Lancern commented 7 months ago

@bcardosolopes Hi Bruno, I have updated the implementation so that it now follows the upstream skeleton.

bcardosolopes commented 6 months ago

Let me know once this is ready for review again!

bcardosolopes commented 6 months ago

@lanza rebased over the weekend, sorry for the churn. Can you rebase this PR again?

Lancern commented 6 months ago

Rebased onto the latest main.

Lancern commented 5 months ago

@bcardosolopes Hi Bruno, I believe this PR is now ready for another round of review.

I decide to keep this PR simpler (but the size of the PR is still quite big). In the latest version I made the following adjustments:

All supported operations are tested in clang/test/CIR/CodeGen/complex.c . Support for more complex number operations can be added in future PRs.

Lancern commented 4 months ago

After looking the PR, I'm not sure we need #cir.imag, it should just be an int or fp attribute directly.

I prefer keeping the #cir.complex to be used directly with cir.const, it composes well with the rest of CIR consts.

Hi Bruno, thanks for your reviews here. The problem with #cir.complex is that there is no literal expression in C that corresponds to it directly. One may think that the initializer list expression {real, imag} should be lowered to a #cir.complex but this could only happen when real and imag are both constant expressions. Otherwise you have no choice but fallback to cir.complex.create. Of course we could make {real, imag} lower to cir.const #cir.complex by trying to constant-evaluate the two elements during CIRGen.

#cir.imag, on the other hand, corresponds to the literal expression 1i, 2i, etc. In clang these literal expressions are of complex type and this is exactly what I'm trying to model in CIR here.

Lancern commented 4 months ago

Rebased onto the latest main.

Lancern commented 4 months ago

I agree that #cir.imag looks inconsistent and not promising. Removed it from this PR, and now imaginary literals such as 1i is lowered to three ops: two cir.const and one cir.complex.create:

int _Complex c = 3i;
// %0 = cir.const #cir.int<0> : !s32i
// %1 = cir.const #cir.int<3> : !s32i
// %c = cir.complex.create %0, %1 : !s32i -> !cir.complex<!s32i>

Besides, updated #cir.zero so that it can be used for creating zero values of complex type:

int _Complex c;
// cir.global external @c = #cir.zero : !cir.complex<!s32i>
Lancern commented 4 months ago

Ok, I was thinking we could have a fold operation of sorts to canonicalize this

This looks nice. I'll add this in another PR once this PR lands!

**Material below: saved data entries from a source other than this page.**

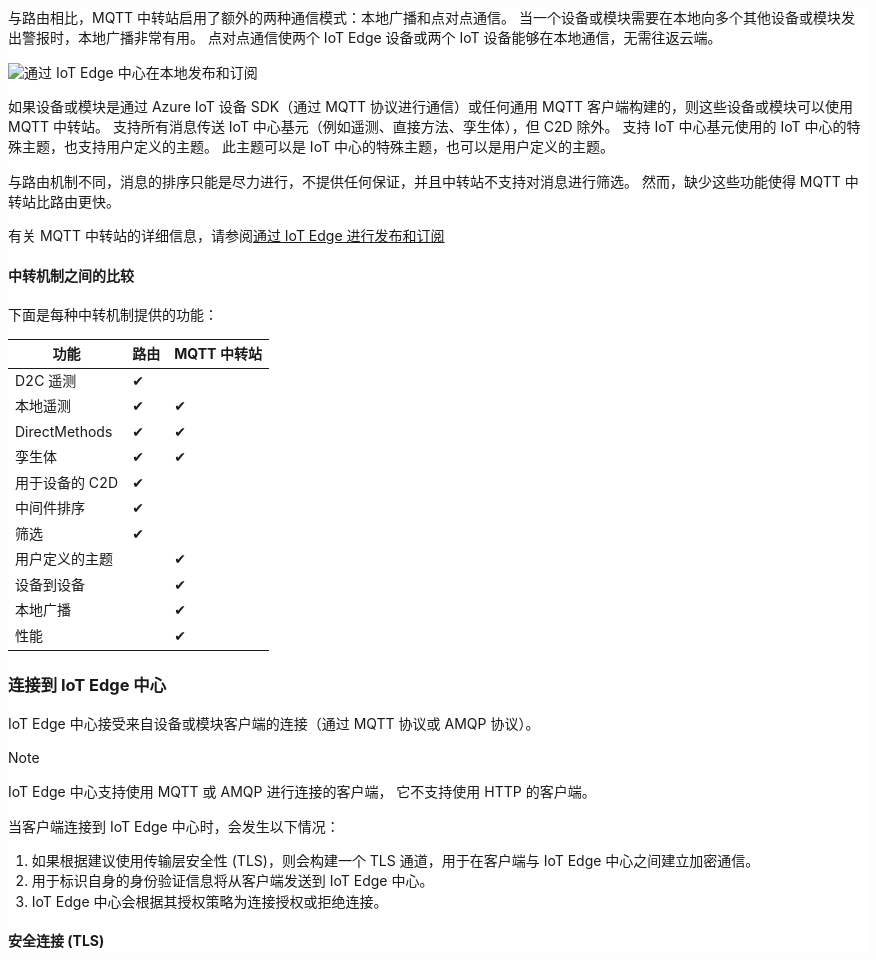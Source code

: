 与路由相比，MQTT 中转站启用了额外的两种通信模式：本地广播和点对点通信。 当一个设备或模块需要在本地向多个其他设备或模块发出警报时，本地广播非常有用。 点对点通信使两个 IoT Edge 设备或两个 IoT 设备能够在本地通信，无需往返云端。

![通过 IoT Edge 中心在本地发布和订阅](./media/iot-edge-runtime/local-communnication-mqtt-broker.png)

如果设备或模块是通过 Azure IoT 设备 SDK（通过 MQTT 协议进行通信）或任何通用 MQTT 客户端构建的，则这些设备或模块可以使用 MQTT 中转站。 支持所有消息传送 IoT 中心基元（例如遥测、直接方法、孪生体），但 C2D 除外。 支持 IoT 中心基元使用的 IoT 中心的特殊主题，也支持用户定义的主题。
此主题可以是 IoT 中心的特殊主题，也可以是用户定义的主题。

与路由机制不同，消息的排序只能是尽力进行，不提供任何保证，并且中转站不支持对消息进行筛选。 然而，缺少这些功能使得 MQTT 中转站比路由更快。

有关 MQTT 中转站的详细信息，请参阅[通过 IoT Edge 进行发布和订阅](how-to-publish-subscribe.md)

#### <a name="comparison-between-brokering-mechanisms"></a>中转机制之间的比较

下面是每种中转机制提供的功能：

|功能  | 路由  | MQTT 中转站  |
|---------|---------|---------|
|D2C 遥测    |     &#10004;    |         |
|本地遥测     |     &#10004;    |    &#10004;     |
|DirectMethods     |    &#10004;     |    &#10004;     |
|孪生体     |    &#10004;     |    &#10004;     |
|用于设备的 C2D     |   &#10004;      |         |
|中间件排序     |    &#10004;     |         |
|筛选     |     &#10004;    |         |
|用户定义的主题     |         |    &#10004;     |
|设备到设备     |         |    &#10004;     |
|本地广播     |         |    &#10004;     |
|性能     |         |    &#10004;     |

### <a name="connecting-to-the-iot-edge-hub"></a>连接到 IoT Edge 中心

IoT Edge 中心接受来自设备或模块客户端的连接（通过 MQTT 协议或 AMQP 协议）。

>[!NOTE]
> IoT Edge 中心支持使用 MQTT 或 AMQP 进行连接的客户端， 它不支持使用 HTTP 的客户端。

当客户端连接到 IoT Edge 中心时，会发生以下情况：

1. 如果根据建议使用传输层安全性 (TLS)，则会构建一个 TLS 通道，用于在客户端与 IoT Edge 中心之间建立加密通信。
2. 用于标识自身的身份验证信息将从客户端发送到 IoT Edge 中心。
3. IoT Edge 中心会根据其授权策略为连接授权或拒绝连接。

#### <a name="secure-connections-tls"></a>安全连接 (TLS)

bcardosolopes commented 4 months ago

This looks nice. I'll add this in another PR once this PR lands!

Sounds good!

Lancern commented 4 months ago

Rebased onto the latest main.

Lancern commented 4 months ago

Rebased onto the latest main.

bcardosolopes commented 4 months ago

Pending replies to the questions asked.

Lancern commented 4 months ago

Pending replies to the questions asked.

It seems to me that all questions should be resolved? Am I missing some questions? GitHub does not show my response to your latest question in the thread, it's here: https://github.com/llvm/clangir/pull/513#discussion_r1649904257

bcardosolopes commented 4 months ago

It seems to me that all questions should be resolved? Am I missing some questions? GitHub does not show my response to your latest question in the thread, it's here: #513 (comment)

Perfect, got confused by github! All seems good then, thanks for all the hard work here!